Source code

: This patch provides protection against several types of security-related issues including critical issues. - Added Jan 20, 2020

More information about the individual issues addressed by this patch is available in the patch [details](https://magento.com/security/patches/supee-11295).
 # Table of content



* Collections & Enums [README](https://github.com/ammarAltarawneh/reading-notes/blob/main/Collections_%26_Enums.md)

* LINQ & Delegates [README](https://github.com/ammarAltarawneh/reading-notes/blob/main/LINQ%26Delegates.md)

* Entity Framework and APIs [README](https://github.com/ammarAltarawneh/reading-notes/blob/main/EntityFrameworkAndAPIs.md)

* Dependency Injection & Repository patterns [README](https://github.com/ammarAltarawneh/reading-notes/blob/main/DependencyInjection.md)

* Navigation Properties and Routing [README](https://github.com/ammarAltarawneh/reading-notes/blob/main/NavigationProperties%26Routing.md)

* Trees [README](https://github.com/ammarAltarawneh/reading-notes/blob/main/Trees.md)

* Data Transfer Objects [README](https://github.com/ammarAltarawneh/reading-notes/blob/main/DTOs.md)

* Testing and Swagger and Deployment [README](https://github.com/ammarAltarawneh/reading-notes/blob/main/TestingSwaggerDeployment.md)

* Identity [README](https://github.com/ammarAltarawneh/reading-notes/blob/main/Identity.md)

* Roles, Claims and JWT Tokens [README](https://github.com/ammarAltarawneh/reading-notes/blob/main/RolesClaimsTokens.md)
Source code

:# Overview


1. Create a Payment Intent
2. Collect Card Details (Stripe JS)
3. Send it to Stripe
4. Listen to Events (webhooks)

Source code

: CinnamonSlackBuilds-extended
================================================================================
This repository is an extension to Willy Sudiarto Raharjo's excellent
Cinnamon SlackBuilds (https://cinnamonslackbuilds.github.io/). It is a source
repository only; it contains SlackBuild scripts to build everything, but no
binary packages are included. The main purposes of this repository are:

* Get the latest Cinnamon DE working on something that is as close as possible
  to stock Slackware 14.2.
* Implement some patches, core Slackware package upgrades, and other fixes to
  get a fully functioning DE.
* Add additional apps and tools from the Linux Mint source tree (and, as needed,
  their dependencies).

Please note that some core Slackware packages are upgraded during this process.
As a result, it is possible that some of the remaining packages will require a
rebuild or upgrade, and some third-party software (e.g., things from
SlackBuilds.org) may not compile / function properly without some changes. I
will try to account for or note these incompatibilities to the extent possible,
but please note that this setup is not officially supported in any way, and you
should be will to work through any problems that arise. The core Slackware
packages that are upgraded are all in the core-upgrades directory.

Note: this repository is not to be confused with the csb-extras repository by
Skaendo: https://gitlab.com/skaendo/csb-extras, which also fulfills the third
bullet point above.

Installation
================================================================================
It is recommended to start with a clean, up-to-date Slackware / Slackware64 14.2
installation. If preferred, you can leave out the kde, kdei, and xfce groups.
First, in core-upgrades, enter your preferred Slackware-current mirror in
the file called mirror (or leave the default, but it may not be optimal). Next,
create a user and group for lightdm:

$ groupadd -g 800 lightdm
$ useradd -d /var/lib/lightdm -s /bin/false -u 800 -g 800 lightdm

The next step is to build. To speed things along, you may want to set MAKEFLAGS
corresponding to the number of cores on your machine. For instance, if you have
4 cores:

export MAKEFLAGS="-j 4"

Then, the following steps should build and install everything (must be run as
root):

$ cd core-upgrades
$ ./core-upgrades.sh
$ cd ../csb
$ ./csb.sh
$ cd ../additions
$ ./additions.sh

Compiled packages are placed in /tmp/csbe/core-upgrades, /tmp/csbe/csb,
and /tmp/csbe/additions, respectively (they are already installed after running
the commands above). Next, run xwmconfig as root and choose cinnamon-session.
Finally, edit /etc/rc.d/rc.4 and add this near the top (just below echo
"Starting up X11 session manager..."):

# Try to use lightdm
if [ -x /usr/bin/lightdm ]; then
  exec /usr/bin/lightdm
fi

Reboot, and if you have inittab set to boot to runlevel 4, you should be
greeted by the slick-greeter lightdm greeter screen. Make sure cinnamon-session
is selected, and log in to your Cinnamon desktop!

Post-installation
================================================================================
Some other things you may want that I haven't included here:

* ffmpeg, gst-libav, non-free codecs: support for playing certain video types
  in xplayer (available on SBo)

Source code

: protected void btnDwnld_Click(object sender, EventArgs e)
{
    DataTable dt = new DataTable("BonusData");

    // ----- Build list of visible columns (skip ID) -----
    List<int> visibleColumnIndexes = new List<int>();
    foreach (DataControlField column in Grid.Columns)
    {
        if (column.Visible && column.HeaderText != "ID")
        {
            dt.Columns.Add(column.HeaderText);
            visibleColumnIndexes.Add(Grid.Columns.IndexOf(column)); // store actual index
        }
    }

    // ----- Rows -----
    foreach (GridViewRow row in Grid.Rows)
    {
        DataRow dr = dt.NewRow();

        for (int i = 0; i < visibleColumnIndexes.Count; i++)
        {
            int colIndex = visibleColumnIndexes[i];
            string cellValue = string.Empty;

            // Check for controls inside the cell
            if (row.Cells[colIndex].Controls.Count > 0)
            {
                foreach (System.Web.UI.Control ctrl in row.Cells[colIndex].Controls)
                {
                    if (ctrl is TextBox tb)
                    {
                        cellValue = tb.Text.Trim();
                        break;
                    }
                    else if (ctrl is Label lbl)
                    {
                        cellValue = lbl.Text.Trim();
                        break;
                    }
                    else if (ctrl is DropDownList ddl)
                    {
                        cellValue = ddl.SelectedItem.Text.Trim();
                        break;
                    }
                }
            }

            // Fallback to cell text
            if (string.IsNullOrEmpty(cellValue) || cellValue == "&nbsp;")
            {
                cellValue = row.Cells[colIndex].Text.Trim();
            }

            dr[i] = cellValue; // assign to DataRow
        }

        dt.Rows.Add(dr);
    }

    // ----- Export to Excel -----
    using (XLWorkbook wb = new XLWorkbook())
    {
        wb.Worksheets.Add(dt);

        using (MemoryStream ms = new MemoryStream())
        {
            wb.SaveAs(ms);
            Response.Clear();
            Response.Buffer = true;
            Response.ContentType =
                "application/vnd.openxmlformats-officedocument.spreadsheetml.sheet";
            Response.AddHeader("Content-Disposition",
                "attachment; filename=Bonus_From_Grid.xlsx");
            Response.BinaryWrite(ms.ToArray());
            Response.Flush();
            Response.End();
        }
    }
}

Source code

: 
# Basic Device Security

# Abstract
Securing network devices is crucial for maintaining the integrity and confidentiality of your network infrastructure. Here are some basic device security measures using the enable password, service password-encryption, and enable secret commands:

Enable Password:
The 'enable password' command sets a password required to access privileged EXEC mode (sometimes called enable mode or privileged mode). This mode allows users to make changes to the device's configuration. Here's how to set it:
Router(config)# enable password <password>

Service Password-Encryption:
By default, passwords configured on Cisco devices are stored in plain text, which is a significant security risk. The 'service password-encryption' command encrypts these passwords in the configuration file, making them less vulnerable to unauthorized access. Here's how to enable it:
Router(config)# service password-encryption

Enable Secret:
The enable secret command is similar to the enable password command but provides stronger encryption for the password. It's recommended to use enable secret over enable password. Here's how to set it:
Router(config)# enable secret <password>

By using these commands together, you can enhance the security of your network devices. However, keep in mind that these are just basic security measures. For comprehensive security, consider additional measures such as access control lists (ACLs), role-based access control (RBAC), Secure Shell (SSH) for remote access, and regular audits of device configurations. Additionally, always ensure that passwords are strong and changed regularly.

----

* _What to work on_
Which lines of the data contain the word "called"? Copy each one.

* _Exercise response_
the file called mirror (or leave the default, but it may not be optimal). Next,
The 'enable password' command sets a password required to access privileged EXEC mode (sometimes called enable mode or privileged mode). This mode allows users to make changes to the device's configuration. Here's how to set it:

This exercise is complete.